* **DATA FOR REVIEW**:
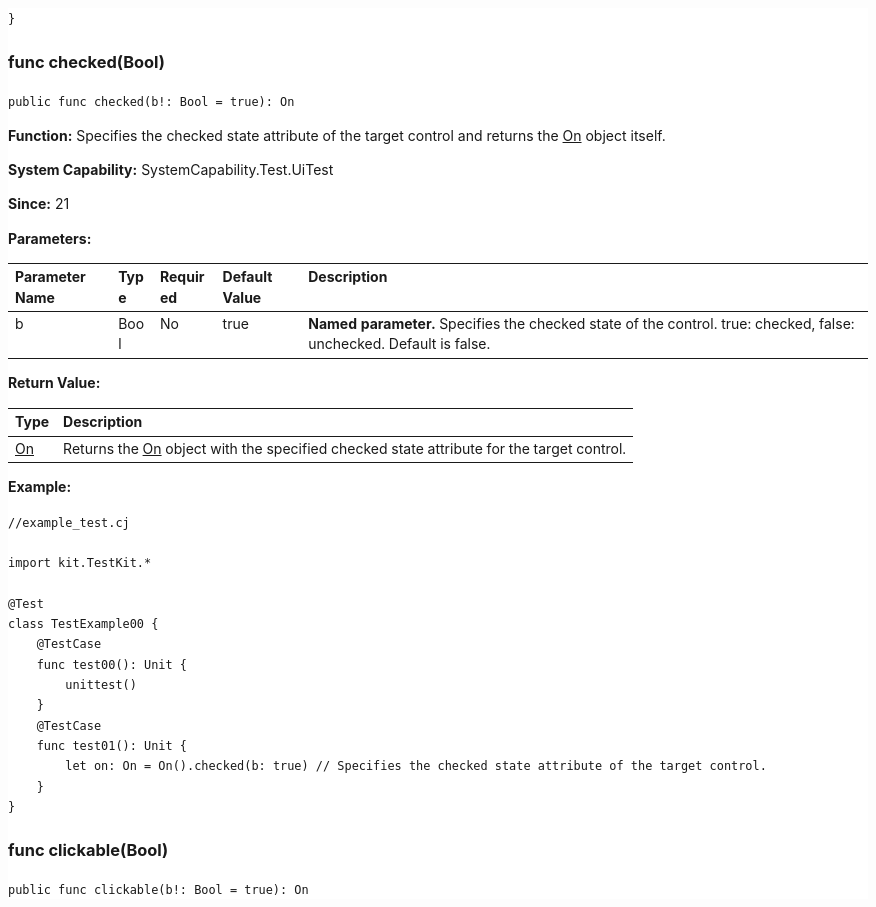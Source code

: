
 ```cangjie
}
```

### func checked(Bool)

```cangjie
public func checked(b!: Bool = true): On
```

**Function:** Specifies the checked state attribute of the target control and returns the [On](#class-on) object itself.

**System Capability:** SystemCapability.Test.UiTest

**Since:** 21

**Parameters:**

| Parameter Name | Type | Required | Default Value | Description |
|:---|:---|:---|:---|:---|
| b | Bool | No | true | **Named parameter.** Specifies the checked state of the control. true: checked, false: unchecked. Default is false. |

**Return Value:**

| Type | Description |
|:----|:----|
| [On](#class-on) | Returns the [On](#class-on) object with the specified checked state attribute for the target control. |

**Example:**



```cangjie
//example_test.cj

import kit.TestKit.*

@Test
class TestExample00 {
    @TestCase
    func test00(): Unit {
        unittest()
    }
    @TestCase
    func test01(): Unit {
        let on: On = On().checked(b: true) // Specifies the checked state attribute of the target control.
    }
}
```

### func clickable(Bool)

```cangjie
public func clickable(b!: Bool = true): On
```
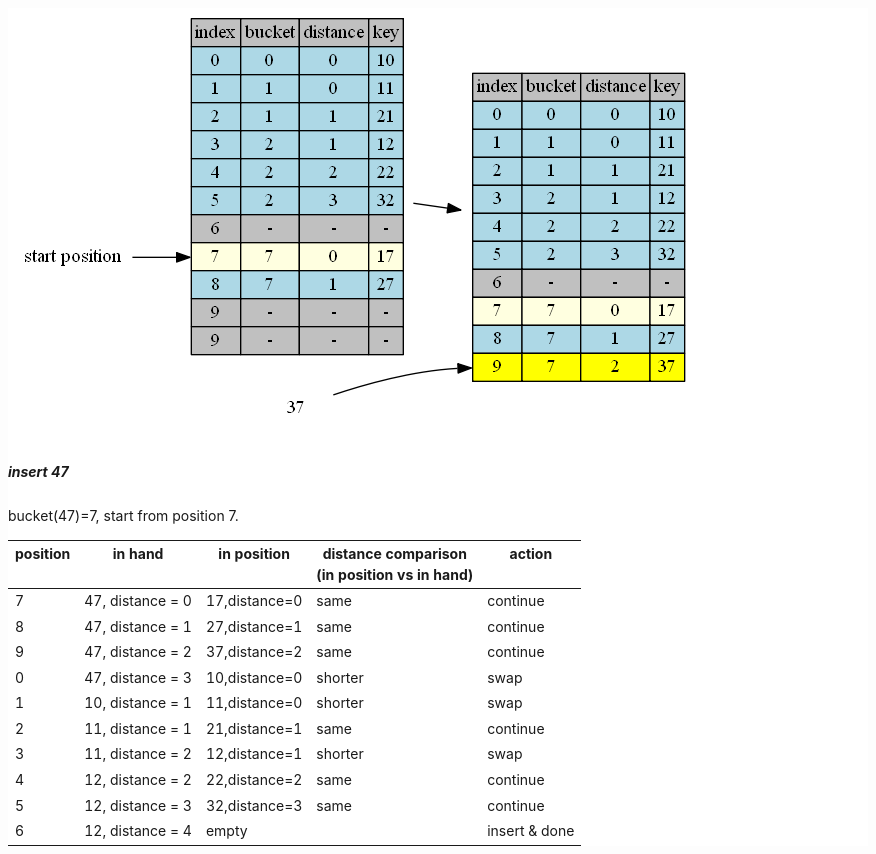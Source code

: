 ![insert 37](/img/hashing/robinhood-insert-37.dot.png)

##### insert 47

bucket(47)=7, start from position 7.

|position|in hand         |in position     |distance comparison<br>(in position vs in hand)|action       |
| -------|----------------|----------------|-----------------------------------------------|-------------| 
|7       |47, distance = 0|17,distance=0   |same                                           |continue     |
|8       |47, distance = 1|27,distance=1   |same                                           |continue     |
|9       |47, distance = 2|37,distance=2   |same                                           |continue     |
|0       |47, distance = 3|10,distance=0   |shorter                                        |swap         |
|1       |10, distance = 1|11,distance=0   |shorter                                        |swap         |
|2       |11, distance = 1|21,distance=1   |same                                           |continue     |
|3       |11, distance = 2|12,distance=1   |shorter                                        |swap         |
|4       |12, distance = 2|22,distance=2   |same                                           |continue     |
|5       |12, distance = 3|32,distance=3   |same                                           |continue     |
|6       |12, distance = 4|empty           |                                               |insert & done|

--

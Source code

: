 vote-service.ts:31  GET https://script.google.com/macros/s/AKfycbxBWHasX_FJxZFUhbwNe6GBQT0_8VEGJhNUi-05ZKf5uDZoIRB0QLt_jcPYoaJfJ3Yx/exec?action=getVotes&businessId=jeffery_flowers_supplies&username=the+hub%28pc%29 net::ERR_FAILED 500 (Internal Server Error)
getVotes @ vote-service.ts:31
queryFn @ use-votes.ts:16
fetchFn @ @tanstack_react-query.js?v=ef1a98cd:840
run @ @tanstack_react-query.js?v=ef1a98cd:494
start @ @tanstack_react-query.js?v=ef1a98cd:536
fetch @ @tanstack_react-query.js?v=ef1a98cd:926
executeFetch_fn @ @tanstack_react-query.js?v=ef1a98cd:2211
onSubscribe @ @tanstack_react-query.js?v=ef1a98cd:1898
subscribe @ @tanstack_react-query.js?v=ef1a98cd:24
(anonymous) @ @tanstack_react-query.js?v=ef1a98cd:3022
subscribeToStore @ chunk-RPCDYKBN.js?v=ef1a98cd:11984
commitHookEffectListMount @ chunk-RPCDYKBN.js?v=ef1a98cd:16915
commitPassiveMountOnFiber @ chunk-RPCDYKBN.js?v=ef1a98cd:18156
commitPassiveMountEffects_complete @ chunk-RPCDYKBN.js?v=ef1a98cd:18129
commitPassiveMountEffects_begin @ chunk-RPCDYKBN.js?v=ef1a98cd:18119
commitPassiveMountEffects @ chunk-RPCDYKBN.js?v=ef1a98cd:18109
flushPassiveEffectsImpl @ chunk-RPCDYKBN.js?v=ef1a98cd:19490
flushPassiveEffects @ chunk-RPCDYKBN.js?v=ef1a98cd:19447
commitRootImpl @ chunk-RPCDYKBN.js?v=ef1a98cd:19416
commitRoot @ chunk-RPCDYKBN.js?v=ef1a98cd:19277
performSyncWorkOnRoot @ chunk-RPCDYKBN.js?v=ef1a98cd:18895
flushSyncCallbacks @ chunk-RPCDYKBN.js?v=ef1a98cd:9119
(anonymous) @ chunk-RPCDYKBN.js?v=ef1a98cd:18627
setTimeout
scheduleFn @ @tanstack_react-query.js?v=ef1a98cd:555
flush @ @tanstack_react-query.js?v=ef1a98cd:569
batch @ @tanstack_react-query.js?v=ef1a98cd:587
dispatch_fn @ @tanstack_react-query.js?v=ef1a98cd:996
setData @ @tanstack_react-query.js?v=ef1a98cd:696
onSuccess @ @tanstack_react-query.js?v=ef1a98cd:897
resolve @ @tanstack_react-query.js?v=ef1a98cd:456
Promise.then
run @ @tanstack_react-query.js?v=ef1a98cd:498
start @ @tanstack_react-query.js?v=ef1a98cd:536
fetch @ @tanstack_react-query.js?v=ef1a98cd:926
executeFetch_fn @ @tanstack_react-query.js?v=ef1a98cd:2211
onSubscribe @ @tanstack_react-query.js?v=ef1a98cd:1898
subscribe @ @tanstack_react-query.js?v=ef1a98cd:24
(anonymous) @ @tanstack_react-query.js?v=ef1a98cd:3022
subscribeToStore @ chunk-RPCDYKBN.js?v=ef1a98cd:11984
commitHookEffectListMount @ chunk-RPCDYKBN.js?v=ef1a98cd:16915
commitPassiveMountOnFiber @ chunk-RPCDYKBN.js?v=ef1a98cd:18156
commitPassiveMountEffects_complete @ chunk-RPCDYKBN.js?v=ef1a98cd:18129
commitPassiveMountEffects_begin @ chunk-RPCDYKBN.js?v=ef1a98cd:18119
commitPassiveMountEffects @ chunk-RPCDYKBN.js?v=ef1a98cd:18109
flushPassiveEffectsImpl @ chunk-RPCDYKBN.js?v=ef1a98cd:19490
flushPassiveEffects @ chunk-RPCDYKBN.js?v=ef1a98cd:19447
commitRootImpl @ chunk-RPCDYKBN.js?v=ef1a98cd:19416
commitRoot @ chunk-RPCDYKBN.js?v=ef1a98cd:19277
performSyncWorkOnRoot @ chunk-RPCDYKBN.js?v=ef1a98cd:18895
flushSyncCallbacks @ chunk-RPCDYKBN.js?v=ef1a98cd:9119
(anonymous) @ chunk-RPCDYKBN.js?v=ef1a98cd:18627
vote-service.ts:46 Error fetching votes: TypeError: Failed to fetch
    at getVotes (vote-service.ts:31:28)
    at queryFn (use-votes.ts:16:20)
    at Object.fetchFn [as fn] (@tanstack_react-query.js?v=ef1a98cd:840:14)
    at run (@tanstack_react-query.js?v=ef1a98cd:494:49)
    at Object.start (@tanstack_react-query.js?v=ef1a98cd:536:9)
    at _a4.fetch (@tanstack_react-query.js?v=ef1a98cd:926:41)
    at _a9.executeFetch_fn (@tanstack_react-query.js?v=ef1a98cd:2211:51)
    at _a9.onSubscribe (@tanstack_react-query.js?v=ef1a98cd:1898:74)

* **EXERCISE PROMPT**:
Nothing should appear in the answer except the lines above from the line with "distance = 3|32,distance=3" through the line with "distance = 4|empty", both included, written out exactly.

* **SOLUTION**:
|5       |12, distance = 3|32,distance=3   |same                                           |continue     |
|6       |12, distance = 4|empty           |                                               |insert & done|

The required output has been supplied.